* _TASK DESCRIPTION_: Where the records hold the string "have", show the whole line it sits on.

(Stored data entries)

Content starts

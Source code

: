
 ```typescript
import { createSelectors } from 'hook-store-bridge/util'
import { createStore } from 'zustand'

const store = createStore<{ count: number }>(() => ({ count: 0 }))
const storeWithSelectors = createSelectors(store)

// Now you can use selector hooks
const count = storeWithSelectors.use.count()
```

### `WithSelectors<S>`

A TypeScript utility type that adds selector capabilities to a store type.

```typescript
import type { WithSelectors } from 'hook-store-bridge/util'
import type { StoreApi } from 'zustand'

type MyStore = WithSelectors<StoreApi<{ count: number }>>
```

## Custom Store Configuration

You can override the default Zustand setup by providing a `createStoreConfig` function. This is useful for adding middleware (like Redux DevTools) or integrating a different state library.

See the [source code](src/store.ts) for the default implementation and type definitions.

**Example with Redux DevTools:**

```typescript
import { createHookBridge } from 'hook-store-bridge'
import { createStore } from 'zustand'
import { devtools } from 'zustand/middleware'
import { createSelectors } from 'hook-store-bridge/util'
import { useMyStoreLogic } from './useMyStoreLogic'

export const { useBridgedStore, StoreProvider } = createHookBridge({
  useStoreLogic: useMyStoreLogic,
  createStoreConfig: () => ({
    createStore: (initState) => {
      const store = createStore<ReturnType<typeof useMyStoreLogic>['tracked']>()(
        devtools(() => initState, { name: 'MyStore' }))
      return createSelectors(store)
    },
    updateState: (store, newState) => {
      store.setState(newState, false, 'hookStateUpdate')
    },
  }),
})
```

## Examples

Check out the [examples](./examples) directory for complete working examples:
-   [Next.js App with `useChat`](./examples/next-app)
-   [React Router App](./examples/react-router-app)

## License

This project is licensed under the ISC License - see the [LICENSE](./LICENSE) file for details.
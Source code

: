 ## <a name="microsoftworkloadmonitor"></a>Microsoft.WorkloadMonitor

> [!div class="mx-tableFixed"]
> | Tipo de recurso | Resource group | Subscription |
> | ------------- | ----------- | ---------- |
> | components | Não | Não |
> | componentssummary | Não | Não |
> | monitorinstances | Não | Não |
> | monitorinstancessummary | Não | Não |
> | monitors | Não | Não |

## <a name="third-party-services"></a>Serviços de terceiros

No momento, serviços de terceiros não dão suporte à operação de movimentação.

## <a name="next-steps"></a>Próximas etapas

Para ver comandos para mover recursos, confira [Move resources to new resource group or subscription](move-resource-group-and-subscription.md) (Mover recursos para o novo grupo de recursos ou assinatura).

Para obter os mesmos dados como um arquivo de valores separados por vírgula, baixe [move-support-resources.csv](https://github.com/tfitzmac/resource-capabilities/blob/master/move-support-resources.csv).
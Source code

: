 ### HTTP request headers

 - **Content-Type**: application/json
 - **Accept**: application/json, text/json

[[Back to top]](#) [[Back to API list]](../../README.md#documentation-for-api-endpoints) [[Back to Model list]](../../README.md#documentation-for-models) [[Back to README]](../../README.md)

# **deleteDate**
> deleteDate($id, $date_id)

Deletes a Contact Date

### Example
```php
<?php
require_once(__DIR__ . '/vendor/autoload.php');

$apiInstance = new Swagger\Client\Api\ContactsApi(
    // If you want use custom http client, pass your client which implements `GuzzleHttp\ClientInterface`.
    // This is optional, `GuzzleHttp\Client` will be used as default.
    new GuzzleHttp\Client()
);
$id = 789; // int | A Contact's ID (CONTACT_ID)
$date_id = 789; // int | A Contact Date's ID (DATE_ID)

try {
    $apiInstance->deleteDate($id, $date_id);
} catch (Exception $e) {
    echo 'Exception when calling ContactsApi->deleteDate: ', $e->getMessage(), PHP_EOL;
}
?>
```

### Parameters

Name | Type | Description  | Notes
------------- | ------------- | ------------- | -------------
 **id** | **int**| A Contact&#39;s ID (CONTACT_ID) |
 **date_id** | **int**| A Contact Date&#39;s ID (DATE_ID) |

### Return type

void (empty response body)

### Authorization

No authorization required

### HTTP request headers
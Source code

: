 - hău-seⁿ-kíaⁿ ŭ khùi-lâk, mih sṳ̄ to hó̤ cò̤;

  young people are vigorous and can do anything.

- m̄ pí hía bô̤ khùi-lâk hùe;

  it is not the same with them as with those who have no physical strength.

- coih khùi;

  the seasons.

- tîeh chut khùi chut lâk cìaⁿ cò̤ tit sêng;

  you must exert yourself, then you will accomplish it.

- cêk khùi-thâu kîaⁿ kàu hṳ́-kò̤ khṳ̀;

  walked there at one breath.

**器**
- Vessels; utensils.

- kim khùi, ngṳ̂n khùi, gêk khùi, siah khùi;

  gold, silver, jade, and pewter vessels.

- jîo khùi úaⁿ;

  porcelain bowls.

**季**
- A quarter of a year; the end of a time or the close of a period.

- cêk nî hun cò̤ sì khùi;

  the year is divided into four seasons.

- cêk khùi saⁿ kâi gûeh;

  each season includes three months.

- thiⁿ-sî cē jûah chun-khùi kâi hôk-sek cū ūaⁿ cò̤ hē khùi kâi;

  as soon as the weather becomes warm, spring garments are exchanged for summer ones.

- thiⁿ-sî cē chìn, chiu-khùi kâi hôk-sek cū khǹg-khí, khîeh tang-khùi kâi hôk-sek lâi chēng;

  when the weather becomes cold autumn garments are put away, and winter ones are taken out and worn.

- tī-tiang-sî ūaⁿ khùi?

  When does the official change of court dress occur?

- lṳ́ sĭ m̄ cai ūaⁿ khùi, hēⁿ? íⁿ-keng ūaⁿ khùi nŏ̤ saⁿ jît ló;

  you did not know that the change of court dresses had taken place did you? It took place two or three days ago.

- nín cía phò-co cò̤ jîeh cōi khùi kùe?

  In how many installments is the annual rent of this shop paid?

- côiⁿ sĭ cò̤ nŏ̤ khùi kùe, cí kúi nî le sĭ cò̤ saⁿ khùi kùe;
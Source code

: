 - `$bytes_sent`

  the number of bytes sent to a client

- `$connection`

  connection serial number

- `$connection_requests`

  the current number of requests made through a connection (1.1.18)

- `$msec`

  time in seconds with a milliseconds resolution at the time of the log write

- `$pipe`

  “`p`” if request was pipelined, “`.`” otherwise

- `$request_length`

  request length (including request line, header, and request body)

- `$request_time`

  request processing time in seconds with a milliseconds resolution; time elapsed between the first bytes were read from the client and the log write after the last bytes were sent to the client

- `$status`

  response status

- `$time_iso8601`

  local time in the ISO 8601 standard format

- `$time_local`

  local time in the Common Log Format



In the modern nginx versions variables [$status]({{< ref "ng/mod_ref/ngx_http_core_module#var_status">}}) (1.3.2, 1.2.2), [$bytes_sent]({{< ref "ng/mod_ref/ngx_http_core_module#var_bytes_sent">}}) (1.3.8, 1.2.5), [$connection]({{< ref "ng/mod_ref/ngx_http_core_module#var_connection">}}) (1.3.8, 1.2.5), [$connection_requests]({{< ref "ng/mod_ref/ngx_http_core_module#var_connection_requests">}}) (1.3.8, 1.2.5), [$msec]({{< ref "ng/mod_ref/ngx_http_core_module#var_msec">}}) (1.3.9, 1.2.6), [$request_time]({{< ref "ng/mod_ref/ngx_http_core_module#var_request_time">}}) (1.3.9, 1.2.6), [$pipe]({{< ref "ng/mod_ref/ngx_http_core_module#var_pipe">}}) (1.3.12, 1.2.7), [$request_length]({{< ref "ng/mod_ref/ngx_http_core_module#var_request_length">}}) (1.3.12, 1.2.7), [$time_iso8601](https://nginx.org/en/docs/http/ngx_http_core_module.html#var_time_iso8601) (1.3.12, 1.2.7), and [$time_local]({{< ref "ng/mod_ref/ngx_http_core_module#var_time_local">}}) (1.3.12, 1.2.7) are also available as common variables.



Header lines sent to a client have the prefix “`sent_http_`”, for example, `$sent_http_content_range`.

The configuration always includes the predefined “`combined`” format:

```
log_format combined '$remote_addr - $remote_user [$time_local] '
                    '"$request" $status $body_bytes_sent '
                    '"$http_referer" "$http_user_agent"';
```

Content ends

* _SOLUTION_:
  it is not the same with them as with those who have no physical strength.
Header lines sent to a client have the prefix “`sent_http_`”, for example, `$sent_http_content_range`.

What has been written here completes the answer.